Your instructions: Filter the entries for the string "loading". Copy each line that has it.

Saved entries
--- START ---
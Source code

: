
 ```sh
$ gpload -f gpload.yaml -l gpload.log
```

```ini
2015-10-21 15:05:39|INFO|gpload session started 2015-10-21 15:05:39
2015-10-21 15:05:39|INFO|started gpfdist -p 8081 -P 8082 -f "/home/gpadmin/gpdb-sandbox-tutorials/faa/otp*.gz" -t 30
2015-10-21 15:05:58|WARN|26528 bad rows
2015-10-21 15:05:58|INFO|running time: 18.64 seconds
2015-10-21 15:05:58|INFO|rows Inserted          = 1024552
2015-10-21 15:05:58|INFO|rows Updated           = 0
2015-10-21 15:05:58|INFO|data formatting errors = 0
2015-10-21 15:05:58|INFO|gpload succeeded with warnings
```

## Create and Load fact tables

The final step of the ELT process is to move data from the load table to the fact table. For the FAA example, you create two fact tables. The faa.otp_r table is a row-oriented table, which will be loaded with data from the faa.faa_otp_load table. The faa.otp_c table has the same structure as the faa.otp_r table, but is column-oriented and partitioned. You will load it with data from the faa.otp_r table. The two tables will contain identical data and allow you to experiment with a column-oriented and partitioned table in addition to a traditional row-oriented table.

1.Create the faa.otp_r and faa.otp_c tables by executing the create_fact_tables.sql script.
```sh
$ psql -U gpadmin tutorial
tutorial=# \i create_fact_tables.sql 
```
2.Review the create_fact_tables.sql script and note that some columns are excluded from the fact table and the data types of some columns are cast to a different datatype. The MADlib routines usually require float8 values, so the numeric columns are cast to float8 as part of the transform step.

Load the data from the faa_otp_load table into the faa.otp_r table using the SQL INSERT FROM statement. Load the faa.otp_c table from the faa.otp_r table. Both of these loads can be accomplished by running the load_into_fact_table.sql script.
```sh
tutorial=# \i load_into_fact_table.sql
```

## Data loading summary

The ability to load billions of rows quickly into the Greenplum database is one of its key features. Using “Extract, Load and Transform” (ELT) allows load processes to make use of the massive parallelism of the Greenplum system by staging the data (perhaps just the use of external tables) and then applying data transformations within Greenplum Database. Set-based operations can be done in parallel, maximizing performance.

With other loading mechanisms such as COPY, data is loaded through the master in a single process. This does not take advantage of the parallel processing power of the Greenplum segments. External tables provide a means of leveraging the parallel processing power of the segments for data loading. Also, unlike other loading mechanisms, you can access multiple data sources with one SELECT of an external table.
--- END ---
Written response:
## Data loading summary
With other loading mechanisms such as COPY, data is loaded through the master in a single process. This does not take advantage of the parallel processing power of the Greenplum segments. External tables provide a means of leveraging the parallel processing power of the segments for data loading. Also, unlike other loading mechanisms, you can access multiple data sources with one SELECT of an external table.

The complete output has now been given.